Can Bob’s $10 million buy a strategy? He needs one.
Well, it is now official. Democrats have awarded Ned Lamont with the nomination to seek re-election, while Republicans backed Bob Stefanowski to take him on in a rematch of the 2018 gubernatorial election. Lamont won by three percentage points the last time.
There was little drama, at least at the top of the ticket, when the two major parties held their nominating conventions last weekend. Stefanowski and Lamont already have had TV campaign ads up for weeks. Lucky us.
The big challenge for Stefanowski is how to position himself in a way that convinces a majority of voters to fire Lamont after one term. Right now, I do not see any effective way Stefanowski can do so. Lamont’s biggest challenge is not screwing up and giving his opponent an opening.
How hard is it to beat an incumbent governor? You have to go back to 1954 to find the last time it happened in Connecticut. Democrat Abraham Ribicoff defeated Republican Gov. John Davis Lodge. Disruptions caused by the construction of the Connecticut Turnpike under Lodge’s watch had turned off voters. But the legislature did name it the Governor John Davis Lodge Turnpike. That was some solace, I suppose.
Lamont is probably happy there is not a Ned Lamont Toll System.
A Sacred Heart University poll released April 22 showed Lamont winning 48% to 30% if the election were held today. While that margin is certainly inflated, I don’t reckon that the poll is as far off as critics claim in suggesting the race is really a tight one.
The opinion I held in February is unchanged: Lamont begins the race a solid favorite. If anything, the outlook for his re-election, and for the Democrats to maintain their legislative dominance in Connecticut, has improved.
The standard tactic you can expect from any Republican gubernatorial candidate in Connecticut is to attack the incumbent Democrat and his party, which controls the legislature, for fiscal mismanagement and high taxes.
And Stefanowski did so in his nomination acceptance speech.
“Connecticut is the definition of a failed state — billions and billions of debt with absolutely nothing to show for it,” he said.
But how much traction can he, and state Republicans, get from that claim when that Democratic legislature just approved a state budget that includes about $600 million in income, property tax, and gasoline tax cuts?
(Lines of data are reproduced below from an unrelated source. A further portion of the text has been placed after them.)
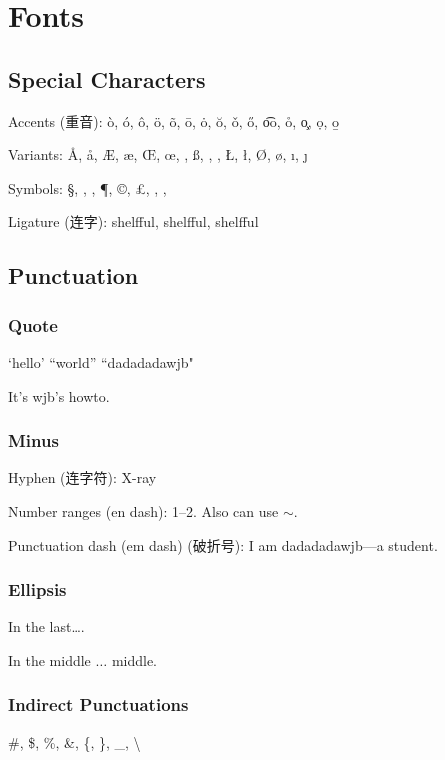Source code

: \section{Fonts}
\subsection{Special Characters}
Accents (重音): 
{\LARGE
    \`o, \'o, \^o, \"o, \~o, \=o, \.o, \u{o}, \v{o}, \H{o}, \t{oo}, \r{o}, \c{o}, \d{o}, \b{o}
}

Variants: 
{\LARGE
    \AA, \aa, \AE, \ae, \OE, \oe, \SS, \ss, \IJ, \ij, \L, \l, \O, \o, \i, \j
}

Symbols: 
{\LARGE
    \S, \dag, \ddag, \P, \copyright, \pounds,                       %
    \textregistered, \texttrademark, \textbullet
}

Ligature (连字): shelfful, shelf{}ful, shelf\/ful

\subsection{Punctuation}
\subsubsection{Quote}
`hello' ``world'' ``dadadadawjb"

It's wjb's howto.

\subsubsection{Minus}
Hyphen (连字符): X-ray

Number ranges (en dash): 1--2. Also can use $\sim$.

Punctuation dash (em dash) (破折号): I am dadadadawjb---a student.

\subsubsection{Ellipsis}
In the last\ldots.

In the middle $\ldots$ middle.

\subsubsection{Indirect Punctuations}
\#, \$, \%, \&, \{, \}, \_, \textbackslash

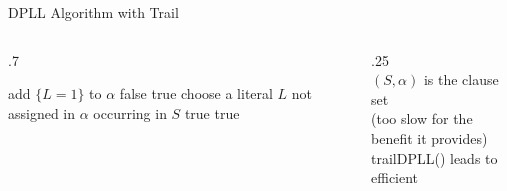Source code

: \documentclass[t]{sdqbeamer}
\begin{document}
\begin{frame}{DPLL Algorithm with Trail}
	\centering
	\begin{minipage}{0.95\textwidth}
		\begin{columns}[T]
			\begin{column}{.7\linewidth}
				\begin{algorithm}[H]
					\DontPrintSemicolon
					\caption{trailDPLL(ClauseSet $S$, PartialAssignment $\alpha$)}
					 {
						add $\{ L = 1 \}$ to $\alpha$ 
					}
					 { 
						\Return false  
					}
					 { 
						\Return true  
					}
					choose a literal $L$ not assigned in $\alpha$ occurring in $S$ 
					 { 
						\Return true  
					}
					 { 
						\Return true  
					}
				\end{algorithm}
			\end{column}
			\begin{column}{.25\linewidth}
				~\\[1em]
				$(S,\alpha)$ is the clause set \\[1em]
				 (too slow for the benefit it provides)\\[1em]
				\textsf{trailDPLL()} leads to efficient 
			\end{column}
		\end{columns}
	\end{minipage}
\end{frame}
\end{document}
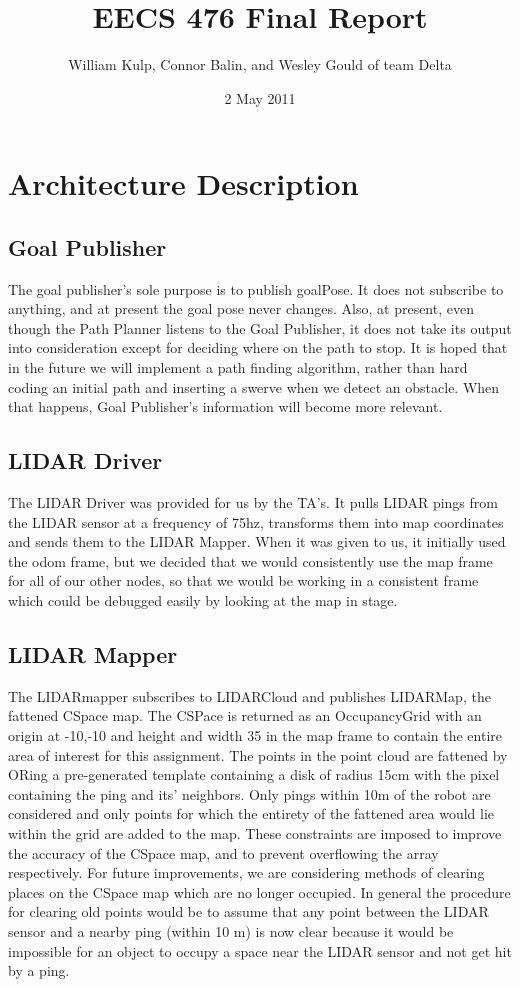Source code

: \documentclass{article}
\author{William Kulp, Connor Balin, and Wesley Gould of team Delta}
\title{EECS 476 Final Report}
\date{2 May 2011}
\begin{document}
\maketitle

\small
\section{Architecture Description}

\subsection{Goal Publisher}

The goal publisher's sole purpose is to publish goalPose.
It does not subscribe to anything, and at present the goal pose never changes.
Also, at present, even though the Path Planner listens to the Goal Publisher, it does not take its output into consideration except for deciding where on the path to stop.
It is hoped that in the future we will implement a path finding algorithm, rather than hard coding an initial path and inserting a swerve when we detect an obstacle.
When that happens, Goal Publisher's information will become more relevant.


\subsection{LIDAR Driver}

The LIDAR Driver was provided for us by the TA's.
It pulls LIDAR pings from the LIDAR sensor at a frequency of 75hz, transforms them into map coordinates and sends them to the LIDAR Mapper.
When it was given to us, it initially used the odom frame, but we decided that we would consistently use the map frame for all of our other nodes, so that we would be working in a consistent frame which could be debugged easily by looking at the map in stage.


\subsection{LIDAR Mapper}

The LIDARmapper subscribes to LIDARCloud and publishes LIDARMap, the fattened CSpace map.
The CSPace is returned as an OccupancyGrid with an origin at -10,-10 and height and width 35 in the map frame to contain the entire area of interest for this assignment.
The points in the point cloud are fattened by ORing a pre-generated template containing a disk of radius 15cm with the pixel containing the ping and its' neighbors.
Only pings within 10m of the robot are considered and only points for which the entirety of the fattened area would lie within the grid are added to the map.
These constraints are imposed to improve the accuracy of the CSpace map, and to prevent overflowing the array respectively.
For future improvements, we are considering methods of clearing places on the CSpace map which are no longer occupied.
In general the procedure for clearing old points would be to assume that any point between the LIDAR sensor and a nearby ping (within 10 m) is now clear because it would be impossible for an object to occupy a space near the LIDAR sensor and not get hit by a ping.
\end{document}
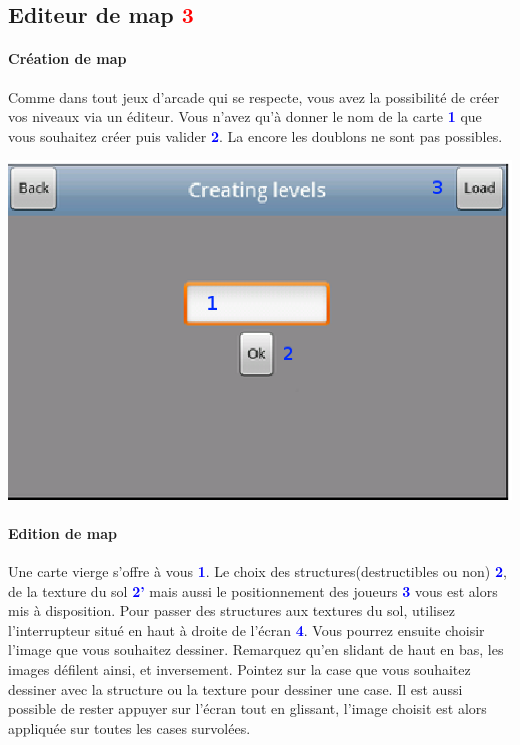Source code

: 	
\subsection{Editeur de map \textcolor{red}{3} }
	
	\paragraph{Création de map\\}
	Comme dans tout jeux d'arcade qui se respecte, vous avez la possibilité de
	créer vos niveaux via un éditeur. Vous n'avez qu'à donner le nom de la carte
	\textcolor{blue}{\textbf{1}} que vous souhaitez créer puis valider
	\textcolor{blue}{\textbf{2}}. La encore les doublons ne sont pas possibles.
	
	\begin{center}
			\includegraphics[scale=0.9]{Manuel/Img/10.eps}
	\end{center}

	
	\paragraph{Edition de map\\}
	Une carte vierge s'offre à vous \textcolor{blue}{\textbf{1}}. Le choix des
	structures(destructibles ou non) \textcolor{blue}{\textbf{2}}, de la texture du
	sol \textcolor{blue}{\textbf{2'}} mais aussi le positionnement des joueurs
	\textcolor{blue}{\textbf{3}} vous est alors mis à disposition. Pour passer des
	structures aux textures du sol, utilisez l'interrupteur situé en haut à droite
	de l'écran \textcolor{blue}{\textbf{4}}. Vous pourrez ensuite choisir l'image
	que vous souhaitez dessiner. Remarquez qu'en slidant de haut en bas, les images
	défilent ainsi, et inversement. Pointez sur la case que vous souhaitez dessiner
	avec la structure ou la texture pour dessiner une case. Il est aussi possible de rester appuyer sur l'écran tout en
	glissant, l'image choisit est alors appliquée sur toutes les cases survolées.
	
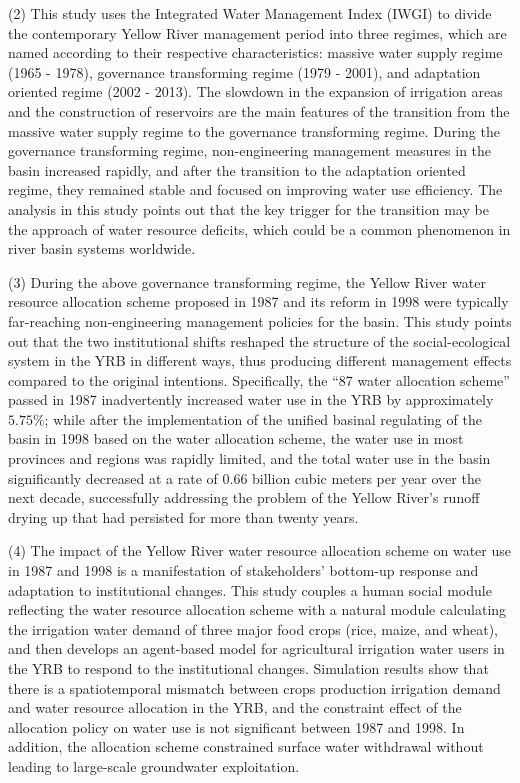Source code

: \begin{eabstract}
  (2) This study uses the Integrated Water Management Index (IWGI) to divide the contemporary Yellow River management period into three regimes, which are named according to their respective characteristics: massive water supply regime (1965 - 1978), governance transforming regime (1979 - 2001), and adaptation oriented regime (2002 - 2013). The slowdown in the expansion of irrigation areas and the construction of reservoirs are the main features of the transition from the massive water supply regime to the governance transforming regime. During the governance transforming regime, non-engineering management measures in the basin increased rapidly, and after the transition to the adaptation oriented regime, they remained stable and focused on improving water use efficiency. The analysis in this study points out that the key trigger for the transition may be the approach of water resource deficits, which could be a common phenomenon in river basin systems worldwide.

  (3) During the above governance transforming regime, the Yellow River water resource allocation scheme proposed in 1987 and its reform in 1998 were typically far-reaching non-engineering management policies for the basin. 
  This study points out that the two institutional shifts reshaped the structure of the social-ecological system in the YRB in different ways, thus producing different management effects compared to the original intentions. Specifically, the ``87 water allocation scheme'' passed in 1987 inadvertently increased water use in the YRB by approximately $5.75\%$; while after the implementation of the unified basinal regulating of the basin in 1998 based on the water allocation scheme, the water use in most provinces and regions was rapidly limited, and the total water use in the basin significantly decreased at a rate of 0.66 billion cubic meters per year over the next decade, successfully addressing the problem of the Yellow River's runoff drying up that had persisted for more than twenty years.

  (4) The impact of the Yellow River water resource allocation scheme on water use in 1987 and 1998 is a manifestation of stakeholders' bottom-up response and adaptation to institutional changes. 
  This study couples a human social module reflecting the water resource allocation scheme with a natural module calculating the irrigation water demand of three major food crops (rice, maize, and wheat), and then develops an agent-based model for agricultural irrigation water users in the YRB to respond to the institutional changes. 
  Simulation results show that there is a spatiotemporal mismatch between crops production irrigation demand and water resource allocation in the YRB, and the constraint effect of the allocation policy on water use is not significant between 1987 and 1998. 
  In addition, the allocation scheme constrained surface water withdrawal without leading to large-scale groundwater exploitation.


\end{eabstract}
At the same time the budget invests in social services and early childhood development, keeping the party’s core constituencies happy. And they happen to be good policies.
This budget is possible because after years of Connecticut confronting deficits it has, during the Lamont administration, accumulated a historically unmatched $4.8 billion surplus. Even with the planned tax cuts, and investing $3.6 billion toward the state’s underfunded pension plans, the budget reserve is projected to remain a healthy $3 billion.
Meanwhile, a state unemployment rate that stood at 11.4% in May 2020 is 4.6%.
Given all that, Stefanowski’s “failed state” rhetoric sounds out of touch. It will play well with the Republican base, but to win in Connecticut a Republican needs to expand well outside the base and I have seen no signs of Stefanowski doing so.
Republicans could argue, and have, that the tax cuts should be deeper or different. In his ads, Stefanowski references a cut in the sales tax, but offers no specifics. Democrats can counter they cut taxes, not talked about doing so.
General resentment over rising inflation and high gas prices could be trouble for any Democratic incumbent, given that the party has majority control both in Washington and Hartford. But I do not believe many voters blame politicians at the state level for inflation.
You can expect Stefanowski and the political action committees supporting him to continue to paint the Lamont administration as scandal ridden. Yet that “scandal” centers largely on one man, Konstantinos Diamantis, who Lamont fired as the deputy secretary of the Office of Policy and Management after reports that he had steered school construction contracts. Some poor decisions by the Lamont administration enabled Konstantinos’ alleged misbehavior, but the governor cut out the cancer and there are no signs of the scandal expanding to become a threat to his incumbency.
Added to the Republican challenge in the state is the leaking of Justice Samuel Alito’s draft opinion. If adopted by Supreme Court’s conservative majority, it would toss out Roe v. Wade and allow states that so choose to again outlaw abortions, while also opening the door to a federal ban.
This threat to legal abortion could well turn out more young and other marginal voters this November, folks who tend to show up for presidential elections but not off-year ones. That, too, would be to the benefit of Connecticut Democrats.
Stefanowski, who accumulated his wealth as a corporate CEO for various companies, has pledged to spend $10 million of his own money to defeat Lamont, who is also rich and self-funded. It should be interesting to see what winning strategy Stefanowski can invent with that money, because right now I don’t see that he has any.